Unless it's a secret, Intel don't make a 4-port TB3 controller that I'm aware of - it's either PCIe 3.0 ×4 for 2 ports (aka Double Port), PCIe 3.0 ×4 for 1 port (aka Single Port) or PCIe 3.0 ×2 for one port (aka Low Power)
One controller gives full speed on two ports, right?
 
Go to the fourth page of comments. The reviewer says there is one TB3 controller for ALL FOUR Thunderbolt™ 3 ports.

So I guess I can forget about getting full 40 Gbps from both graphics card and external NVMe drive, for example.

Did you read further through that particular thread? A few additional comments from Mike:


It appears to be one controller, with two buses. Titan Ridge is over-provisioned from a bandwidth standpoint versus Alpine Ridge and expressly allows for this. but you're right this would be a problem with the older controller.
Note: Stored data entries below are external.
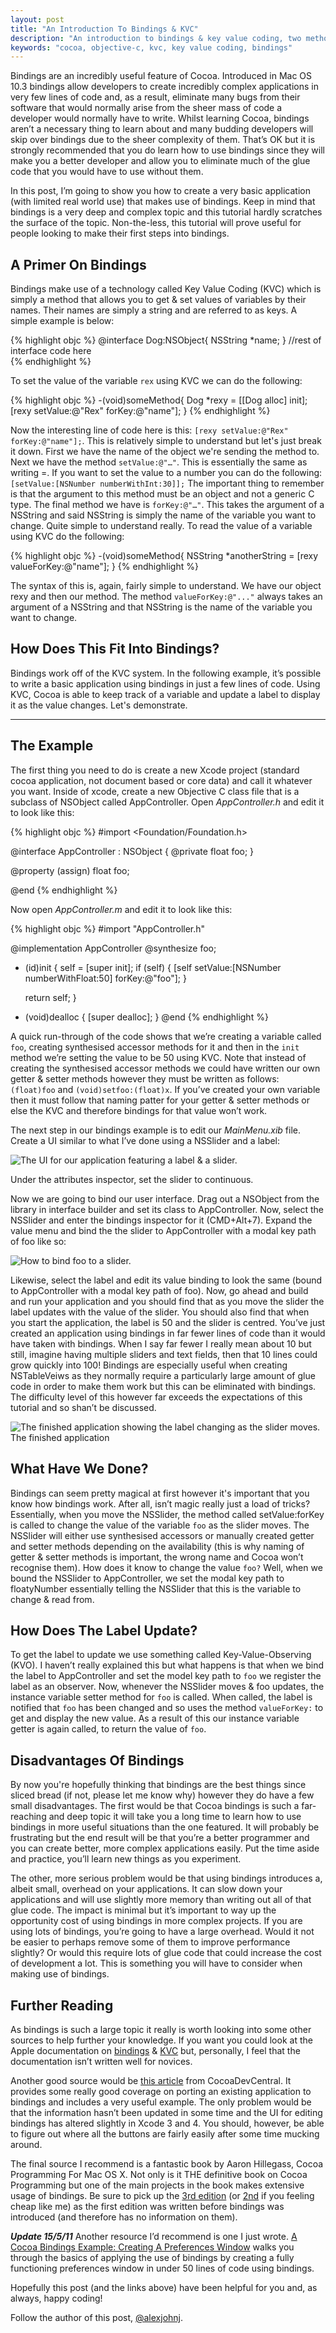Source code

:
 ```yaml
---
layout: post
title: "An Introduction To Bindings & KVC"
description: "An introduction to bindings & key value coding, two methods for simplifying the development of Cocoa applications."
keywords: "cocoa, objective-c, kvc, key value coding, bindings"
---
```


Bindings are an incredibly useful feature of Cocoa. Introduced in Mac OS 10.3 bindings allow developers to create incredibly complex applications in very few lines of code and, as a result, eliminate many bugs from their software that would normally arise from the sheer mass of code a developer would normally have to write. Whilst learning Cocoa, bindings aren’t a necessary thing to learn about and many budding developers will skip over bindings due to the sheer complexity of them. That’s OK but it is strongly recommended that you do learn how to use bindings since they will make you a better developer and allow you to eliminate much of the glue code that you would have to use without them.

<!--more-->

In this post, I’m going to show you how to create a very basic application (with limited real world use) that makes use of bindings. Keep in mind that bindings is a very deep and complex topic and this tutorial hardly scratches the surface of the topic. Non-the-less, this tutorial will prove useful for people looking to make their first steps into bindings.

A Primer On Bindings
--------------------

Bindings make use of a technology called Key Value Coding (KVC) which is simply a method that allows you to get & set values of variables by their names. Their names are simply a string and are referred to as keys. A simple example is below:

{% highlight objc %}
@interface Dog:NSObject{
	NSString *name;
}
//rest of interface code here	
{% endhighlight %}

To set the value of the variable `rex` using KVC we can do the following:

{% highlight objc %}
-(void)someMethod{
	Dog *rexy = [[Dog alloc] init];
	[rexy setValue:@"Rex" forKey:@"name"];
}
{% endhighlight %}

Now the interesting line of code here is this: `[rexy setValue:@"Rex" forKey:@"name"];`. This is relatively simple to understand but let's just break it down. First we have the name of the object we're sending the method to. Next we have the method `setValue:@"…"`. This is essentially the same as writing =. If you want to set the value to a number you can do the following: `[setValue:[NSNumber numberWithInt:30]];` The important thing to remember is that the argument to this method must be an object and not a generic C type. The final method we have is `forKey:@"…"`. This takes the argument of a NSString and said NSString is simply the name of the variable you want to change. Quite simple to understand really. To read the value of a variable using KVC do the following:

{% highlight objc %}
-(void)someMethod{
	NSString *anotherString = [rexy valueForKey:@"name"];
}
{% endhighlight %}

The syntax of this is, again, fairly simple to understand. We have our object rexy and then our method. The method `valueForKey:@"..."` always takes an argument of a NSString and that NSString is the name of the variable you want to change.

How Does This Fit Into Bindings?
--------------------------------

Bindings work off of the KVC system. In the following example, it’s possible to write a basic application using bindings in just a few lines of code. Using KVC, Cocoa is able to keep track of a variable and update a label to display it as the value changes. Let's demonstrate.

---

The Example
-----------

The first thing you need to do is create a new Xcode project (standard cocoa application, not document based or core data) and call it whatever you want. Inside of xcode, create a new Objective C class file that is a subclass of NSObject called AppController. Open _AppController.h_ and edit it to look like this:

{% highlight objc %}
#import <Foundation/Foundation.h>

@interface AppController : NSObject {
@private
    float foo;
}

@property (assign) float foo;

@end
{% endhighlight %}

Now open _AppController.m_ and edit it to look like this:

{% highlight objc %}
#import "AppController.h"

@implementation AppController
@synthesize foo;
- (id)init
{
	self = [super init];
    if (self) {
     [self setValue:[NSNumber numberWithFloat:50] forKey:@"foo"];
    }

    return self;
}

- (void)dealloc
{
	[super dealloc];
}
@end
{% endhighlight %}

A quick run-through of the code shows that we’re creating a variable called `foo`, creating synthesised accessor methods for it and then in the `init` method we’re setting the value to be 50 using KVC. Note that instead of creating the synthesised accessor methods we could have written our own getter & setter methods however they must be written as follows: `(float)foo` and `(void)setfoo:(float)x`. If you’ve created your own variable then it must follow that naming patter for your getter & setter methods or else the KVC and therefore bindings for that value won’t work.

The next step in our bindings example is to edit our _MainMenu.xib_ file. Create a UI similar to what I’ve done using a NSSlider and a label:

![The UI for our application featuring a label & a slider.](/images/posts/2011/04/introToBindingsAndKVC/screen-shot-2011-04-29-at-19-27-41.png)

Under the attributes inspector, set the slider to continuous. 

Now we are going to bind our user interface. Drag out a NSObject from the library in interface builder and set its class to AppController. Now, select the NSSlider and enter the bindings inspector for it (CMD+Alt+7). Expand the value menu and bind the the slider to AppController with a modal key path of foo like so:

![How to bind foo to a slider.](/images/posts/2011/04/introToBindingsAndKVC/bindingfootolabel.png)

Likewise, select the label and edit its value binding to look the same (bound to AppController with a modal key path of foo). Now, go ahead and build and run your application and you should find that as you move the slider the label updates with the value of the slider. You should also find that when you start the application, the label is 50 and the slider is centred. You’ve just created an application using bindings in far fewer lines of code than it would have taken with bindings. When I say far fewer I really mean about 10 but still, imagine having multiple sliders and text fields, then that 10 lines could grow quickly into 100! Bindings are especially useful when creating NSTableVeiws as they normally require a particularly large amount of glue code in order to make them work but this can be eliminated with bindings. The difficulty level of this however far exceeds the expectations of this tutorial and so shan’t be discussed.

![The finished application showing the label changing as the slider moves.](/images/posts/2011/04/introToBindingsAndKVC/screen-shot-2011-04-29-at-20-14-37.png) The finished application

What Have We Done?
------------------

Bindings can seem pretty magical at first however it's important that you know how bindings work. After all, isn’t magic really just a load of tricks? Essentially, when you move the NSSlider, the method called setValue:forKey is called to change the value of the variable `foo` as the slider moves. The NSSlider will either use synthesised accessors or manually created getter and setter methods depending on the availability (this is why naming of getter & setter methods is important, the wrong name and Cocoa won’t recognise them). How does it know to change the value `foo?` Well, when we bound the NSSlider to AppController, we set the modal key path to floatyNumber essentially telling the NSSlider that this is the variable to change & read from.

How Does The Label Update?
--------------------------

To get the label to update we use something called Key-Value-Observing (KVO). I haven’t really explained this but what happens is that when we bind the label to AppController and set the model key path to `foo` we register the label as an observer. Now, whenever the NSSlider moves & foo updates, the instance variable setter method for `foo` is called. When called, the label is notified that `foo` has been changed and so uses the method `valueForKey:` to get and display the new value. As a result of this our instance variable getter is again called, to return the value of `foo`.

Disadvantages Of Bindings
-------------------------

By now you're hopefully thinking that bindings are the best things since sliced bread (if not, please let me know why) however they do have a few small disadvantages. The first would be that Cocoa bindings is such a far-reaching and deep topic it will take you a long time to learn how to use bindings in more useful situations than the one featured. It will probably be frustrating but the end result will be that you’re a better programmer and you can create better, more complex applications easily. Put the time aside and practice, you’ll learn new things as you experiment.

The other, more serious problem would be that using bindings introduces a, albeit small, overhead on your applications. It can slow down your applications and will use slightly more memory than writing out all of that glue code. The impact is minimal but it’s important to way up the opportunity cost of using bindings in more complex projects. If you are using lots of bindings, you’re going to have a large overhead. Would it not be easier to perhaps remove some of them to improve performance slightly? Or would this require lots of glue code that could increase the cost of development a lot. This is something you will have to consider when making use of bindings.

Further Reading
---------------

As bindings is such a large topic it really is worth looking into some other sources to help further your knowledge. If you want you could look at the Apple documentation on [bindings](http://developer.apple.com/library/mac/#documentation/Cocoa/Conceptual/CocoaBindings/CocoaBindings.html#//apple_ref/doc/uid/10000167i) & [KVC](http://developer.apple.com/library/mac/#documentation/Cocoa/Conceptual/KeyValueCoding/Articles/KeyValueCoding.html#//apple_ref/doc/uid/10000107i) but, personally, I feel that the documentation isn’t written well for novices.

Another good source would be [this article](http://cocoadevcentral.com/articles/000080.php) from CocoaDevCentral. It provides some really good coverage on porting an existing application to bindings and includes a very useful example. The only problem would be that the information hasn’t been updated in some time and the UI for editing bindings has altered slightly in Xcode 3 and 4. You should, however, be able to figure out where all the buttons are fairly easily after some time mucking around.

The final source I recommend is a fantastic book by Aaron Hillegass, Cocoa Programming For Mac OS X. Not only is it THE definitive book on Cocoa Programming but one of the main projects in the book makes extensive usage of bindings. Be sure to pick up the [3rd edition](http://www.amazon.co.uk/Cocoa-Programming-Mac-OS-X/dp/0321503619/ref=sr_1_1?ie=UTF8&qid=1304104154&sr=8-1) (or [2nd](http://www.amazon.co.uk/Cocoa-Programming-OS-Aaron-Hillegass/dp/0321213149/ref=sr_1_1?ie=UTF8&s=books&qid=1304104161&sr=8-1) if you feeling cheap like me) as the first edition was written before bindings was introduced (and therefore has no information on them).

***Update 15/5/11*** Another resource I’d recommend is one I just wrote. [A Cocoa Bindings Example: Creating A Preferences Window](/2011/05/15/creating-a-preferences-window-in-cocoa-using-bindings/) walks you through the basics of applying the use of bindings by creating a fully functioning preferences window in under 50 lines of code using bindings.

Hopefully this post (and the links above) have been helpful for you and, as always, happy coding!

Follow the author of this post, [@alexjohnj](http://twitter.com/alexjohnj).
We'll be torturing the TB3 subsystem a bit later in the week and next week, but so far, we're not seeing any issues with the high-speed SSD in the red enclosure you see in the pic which can shove data very nearly at 40gbit/sec, in conjunction with the Apple Thunderbolt display. We'll push it to the max with multiple displays and drives.

... and in response to, "Marco Arment just tweeted that there are two TB3 controllers. Can you look in the hardware profile? It should be there."

The profiler shows buses, not controllers, doesn't have to be a a 1:1 correlation with Titan Ridge. Titan Ridge can do two buses per controller, plus Apple has explicitly told us that there is one controller for the two buses. We've been given wrong info by Apple before, though, which is why we're relaying what Apple has said, and also waiting for the teardown. Trust but verify.

GPUs aren't constantly using all 32gbit/sec, even with multiple 4K displays hanging off the box. In most cases, even if limited to 40gbit/sec by the controller -- which Titan Ridge is not -- the user will see no speed issues with that setup you're describing.
 
Did you read further through that particular thread? A few additional comments from Mike:




... and in response to, "Marco Arment just tweeted that there are two TB3 controllers. Can you look in the hardware profile? It should be there."
I must admit that I do not understand a single damn thing from this. Does this mean 40Gbps on all four ports or not?
 
I think it means "It's 40Gbps on all four ports together, but it's not a big problem in practice".

Of course, that only covers the "wall of displays" use case only.
It would be equally interesting to know, if the 10GB NIC is somehow sharing the bus with the TB3 controller(s).